In general, water for drinking and cooking should be wholesome. It should be both portable and palatable. It must be bacteriologically and chemically safe for drinking and be good tasting. It should be clear, colorless, and have no unpleasant taste or odor.

In our present-day world, we need at least three basic types of water of somewhat different quality, depending on the requirements of each use:

  1. Utility Water. Water which is suitable for use in sanitation and lawn sprinkling; adequate in quantity, bacteriologically safe, but not necessarily treated to the highest quality. Each city has different regulations for what is in their utility water. Utility water comes from your cities water source which means you will also have to pay a water bill. Homeowners often purify their utility water to remove contaminants and make it more suitable for drinking water.
  2. Softened Water. Water which is optimum for bathing, shampooing, personal grooming, laundering, and dishwashing. Since many of these uses demand hot water, fully softened water produces better results with minimum soap and detergent usage, and, in addition, provides conservation of energy required for water heating. If water is not softened and contains many minerals such as calcium and magnesium, it is considered hard water.
running water

Hard water causes many problems throughout the home by leaving scaling on water appliances. Over time when the scale becomes thicker and thicker, the appliance will use more energy to heat up because of the thick scale build up.

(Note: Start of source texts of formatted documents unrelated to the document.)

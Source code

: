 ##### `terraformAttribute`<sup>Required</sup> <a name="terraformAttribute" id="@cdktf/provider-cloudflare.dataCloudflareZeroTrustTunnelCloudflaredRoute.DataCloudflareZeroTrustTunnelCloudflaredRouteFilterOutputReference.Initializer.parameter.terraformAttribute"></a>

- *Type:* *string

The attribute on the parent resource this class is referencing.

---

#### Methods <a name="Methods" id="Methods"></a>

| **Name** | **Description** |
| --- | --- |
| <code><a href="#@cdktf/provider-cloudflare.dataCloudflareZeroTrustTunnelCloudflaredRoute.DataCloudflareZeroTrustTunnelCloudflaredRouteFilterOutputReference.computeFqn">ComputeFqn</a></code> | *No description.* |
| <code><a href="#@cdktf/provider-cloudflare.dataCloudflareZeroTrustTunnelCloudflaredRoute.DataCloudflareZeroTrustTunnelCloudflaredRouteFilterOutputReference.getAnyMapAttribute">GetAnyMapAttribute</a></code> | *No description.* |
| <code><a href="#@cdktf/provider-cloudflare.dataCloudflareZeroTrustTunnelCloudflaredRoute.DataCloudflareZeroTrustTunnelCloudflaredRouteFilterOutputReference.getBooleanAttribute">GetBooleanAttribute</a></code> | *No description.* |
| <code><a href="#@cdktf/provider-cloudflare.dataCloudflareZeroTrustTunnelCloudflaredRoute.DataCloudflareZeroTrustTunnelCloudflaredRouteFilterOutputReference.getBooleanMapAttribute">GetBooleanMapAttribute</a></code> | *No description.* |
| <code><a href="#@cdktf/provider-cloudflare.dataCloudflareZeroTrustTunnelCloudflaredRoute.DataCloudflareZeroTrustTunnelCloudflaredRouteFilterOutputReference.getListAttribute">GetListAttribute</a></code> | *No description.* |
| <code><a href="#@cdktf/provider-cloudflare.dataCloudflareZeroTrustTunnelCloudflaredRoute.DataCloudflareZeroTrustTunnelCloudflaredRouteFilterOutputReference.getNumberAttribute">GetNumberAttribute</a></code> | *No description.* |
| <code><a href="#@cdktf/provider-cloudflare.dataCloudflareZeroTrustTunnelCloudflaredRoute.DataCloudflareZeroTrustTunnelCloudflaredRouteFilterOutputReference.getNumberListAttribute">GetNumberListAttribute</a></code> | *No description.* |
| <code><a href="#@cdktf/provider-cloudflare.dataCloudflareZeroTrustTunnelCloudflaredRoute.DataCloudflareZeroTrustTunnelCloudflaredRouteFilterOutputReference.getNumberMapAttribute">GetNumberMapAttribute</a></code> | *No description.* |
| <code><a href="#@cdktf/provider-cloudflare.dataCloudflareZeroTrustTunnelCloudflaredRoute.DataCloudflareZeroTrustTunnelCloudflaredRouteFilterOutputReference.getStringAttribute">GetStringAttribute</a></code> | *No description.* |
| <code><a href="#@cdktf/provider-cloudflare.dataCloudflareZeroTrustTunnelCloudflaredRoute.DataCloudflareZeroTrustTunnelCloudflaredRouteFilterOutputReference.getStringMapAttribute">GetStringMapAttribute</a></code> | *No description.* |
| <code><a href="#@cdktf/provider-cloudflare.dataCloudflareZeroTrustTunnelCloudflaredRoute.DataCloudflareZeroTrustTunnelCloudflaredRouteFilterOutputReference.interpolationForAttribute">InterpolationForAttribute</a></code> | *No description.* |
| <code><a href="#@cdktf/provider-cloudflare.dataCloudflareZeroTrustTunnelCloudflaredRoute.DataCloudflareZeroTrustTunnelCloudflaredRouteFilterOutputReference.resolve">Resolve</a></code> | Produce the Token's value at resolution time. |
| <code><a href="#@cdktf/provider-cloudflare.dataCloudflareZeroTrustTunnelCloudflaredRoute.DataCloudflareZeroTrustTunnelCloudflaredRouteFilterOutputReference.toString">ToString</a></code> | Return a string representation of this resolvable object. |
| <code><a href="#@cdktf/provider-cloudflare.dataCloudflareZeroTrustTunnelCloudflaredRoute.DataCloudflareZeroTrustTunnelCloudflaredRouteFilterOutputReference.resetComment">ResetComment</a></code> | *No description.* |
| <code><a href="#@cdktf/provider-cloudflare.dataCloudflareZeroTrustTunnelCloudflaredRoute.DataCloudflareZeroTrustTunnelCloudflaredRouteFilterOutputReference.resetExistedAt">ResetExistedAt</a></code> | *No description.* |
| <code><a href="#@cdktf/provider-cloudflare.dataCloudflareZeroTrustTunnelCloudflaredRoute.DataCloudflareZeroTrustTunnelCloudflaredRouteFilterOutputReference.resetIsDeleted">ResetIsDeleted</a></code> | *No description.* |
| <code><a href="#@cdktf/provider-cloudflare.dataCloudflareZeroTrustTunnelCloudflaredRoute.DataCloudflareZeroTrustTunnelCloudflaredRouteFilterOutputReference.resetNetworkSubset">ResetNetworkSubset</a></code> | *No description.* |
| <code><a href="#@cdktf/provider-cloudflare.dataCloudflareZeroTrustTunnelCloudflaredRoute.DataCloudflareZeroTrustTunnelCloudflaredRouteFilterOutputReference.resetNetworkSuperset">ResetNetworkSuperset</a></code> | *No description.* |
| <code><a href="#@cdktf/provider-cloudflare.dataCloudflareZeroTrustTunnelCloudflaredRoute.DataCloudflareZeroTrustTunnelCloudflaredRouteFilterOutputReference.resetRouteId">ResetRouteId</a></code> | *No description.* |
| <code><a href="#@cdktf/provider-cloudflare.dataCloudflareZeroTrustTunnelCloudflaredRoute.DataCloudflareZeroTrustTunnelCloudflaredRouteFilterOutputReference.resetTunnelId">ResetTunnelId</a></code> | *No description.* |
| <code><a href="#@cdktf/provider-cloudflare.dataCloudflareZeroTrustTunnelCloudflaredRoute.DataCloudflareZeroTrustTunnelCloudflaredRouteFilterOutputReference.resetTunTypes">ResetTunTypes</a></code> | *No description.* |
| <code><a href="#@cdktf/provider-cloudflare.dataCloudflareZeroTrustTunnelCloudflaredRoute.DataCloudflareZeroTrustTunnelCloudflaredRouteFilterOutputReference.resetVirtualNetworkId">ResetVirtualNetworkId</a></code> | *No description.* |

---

This is why softened water is recommended to prolong the life of many appliances in the home. Hard water leaves spots on dishes and leaves bathtubs with film and soap scum. Have you ever noticed when the sprinklers hit your car it leaves very noticeable spots? This is because it is very hard water that has not been treated.

Soft Water – Less than 1 gpg (grain per gallon)

Slightly Hard – 1-3.5 gpg

Moderately Hard – 3.5 – 7 gpg

Very Hard – 7-10 gpg

Extremely Hard – Over 10 gpg

  1. Drinking Water. Water to be used for drinking and cooking must be of high quality. It must meet or exceed the bacteriological and chemical requirements of both the EPA Interim Primary and Secondary Drinking Water Regulations. Since the amount of water used for drinking and cooking is only about 1/2 of 1% of the total water supplied by a community, this amounts to 0.875 gallons per person per day of the 175 gallons per person per day furnished by the community. The remaining amount (over 174 gallons per person per day) is used for a variety of purposes such as sprinkling lawns and irrigation, flushing toilets, fighting fires, cleaning streets, as well as utility commercial, and industrial uses within the community. The Safe Drinking Water act gives individual states the opportunity to set and enforce their own drinking water standards.
  2. Of course, many commercial establishments (laundries, beauty salons, car washes, etc.), industries (for rinsing and specific processes), and institutions (hospitals, for example for laboratory use, hemodialysis, etc.) will want to provide extremely high-quality water of different types for specific applications at the point of use.

Today, more than ever before, water is what we make it - not only for community water supplies but also for individual water supplies. Point-of-use water treatment today is an extremely viable and readily available means by which water of extremely high quality can be provided. Moreover, since the treatment takes place just before the water is used, point-of-use water treatment also provides distinct and unique advantages in that only the amount of water needed for each specific purpose or application is treated to the desired quality and also that there is virtually no opportunity for recontamination of the water from the distribution system after treatment.

It is important to understand the different types of water and their relation to water quality. This can help to understand the different purposes they are used for. You will not want to water your lawn with purified water or you will not want to be drinking the same water coming out of your sprinklers. Nowadays water sources are more contaminated than before and it is important to have a purification system for your drinking water. Purified drinking water is the most important water to be contaminant-free since it is the water you are putting in your body. Most heavy metals cannot penetrate the skin through showers but can be harmful if they are consumed. It is highly recommended to make sure that the water your family is drinking is being purified and is contaminant-free. Not only will it taste great, but you will also have peace of mind that your water will not cause you or your family any harm.